**Available data:**
• • • •

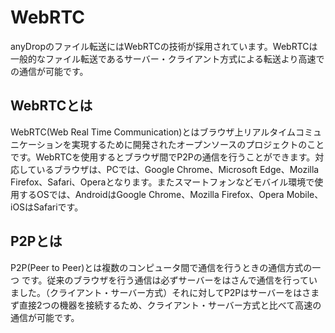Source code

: # WebRTC

anyDropのファイル転送にはWebRTCの技術が採用されています。WebRTCは一般的なファイル転送であるサーバー・クライアント方式による転送より高速での通信が可能です。

## WebRTCとは

WebRTC(Web Real Time Communication)とはブラウザ上リアルタイムコミュニケーションを実現するために開発されたオープンソースのプロジェクトのことです。WebRTCを使用するとブラウザ間でP2Pの通信を行うことができます。対応しているブラウザは、PCでは、Google Chrome、Microsoft Edge、Mozilla Firefox、Safari、Operaとなります。またスマートフォンなどモバイル環境で使用するOSでは、AndroidはGoogle Chrome、Mozilla Firefox、Opera Mobile、iOSはSafariです。

## P2Pとは

P2P(Peer to Peer)とは複数のコンピュータ間で通信を行うときの通信方式の一つ
です。従来のブラウザを行う通信は必ずサーバーをはさんで通信を行っていました。（クライアント・サーバー方式）それに対してP2Pはサーバーをはさまず直接2つの機器を接続するため、クライアント・サーバー方式と比べて高速の通信が可能です。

• • • •

**The task:**
Print all entries exactly. The images do not belong in the copy.

**Result of this exercise:**
Source code

: # WebRTC

anyDropのファイル転送にはWebRTCの技術が採用されています。WebRTCは一般的なファイル転送であるサーバー・クライアント方式による転送より高速での通信が可能です。

## WebRTCとは

WebRTC(Web Real Time Communication)とはブラウザ上リアルタイムコミュニケーションを実現するために開発されたオープンソースのプロジェクトのことです。WebRTCを使用するとブラウザ間でP2Pの通信を行うことができます。対応しているブラウザは、PCでは、Google Chrome、Microsoft Edge、Mozilla Firefox、Safari、Operaとなります。またスマートフォンなどモバイル環境で使用するOSでは、AndroidはGoogle Chrome、Mozilla Firefox、Opera Mobile、iOSはSafariです。

## P2Pとは

P2P(Peer to Peer)とは複数のコンピュータ間で通信を行うときの通信方式の一つ
です。従来のブラウザを行う通信は必ずサーバーをはさんで通信を行っていました。（クライアント・サーバー方式）それに対してP2Pはサーバーをはさまず直接2つの機器を接続するため、クライアント・サーバー方式と比べて高速の通信が可能です。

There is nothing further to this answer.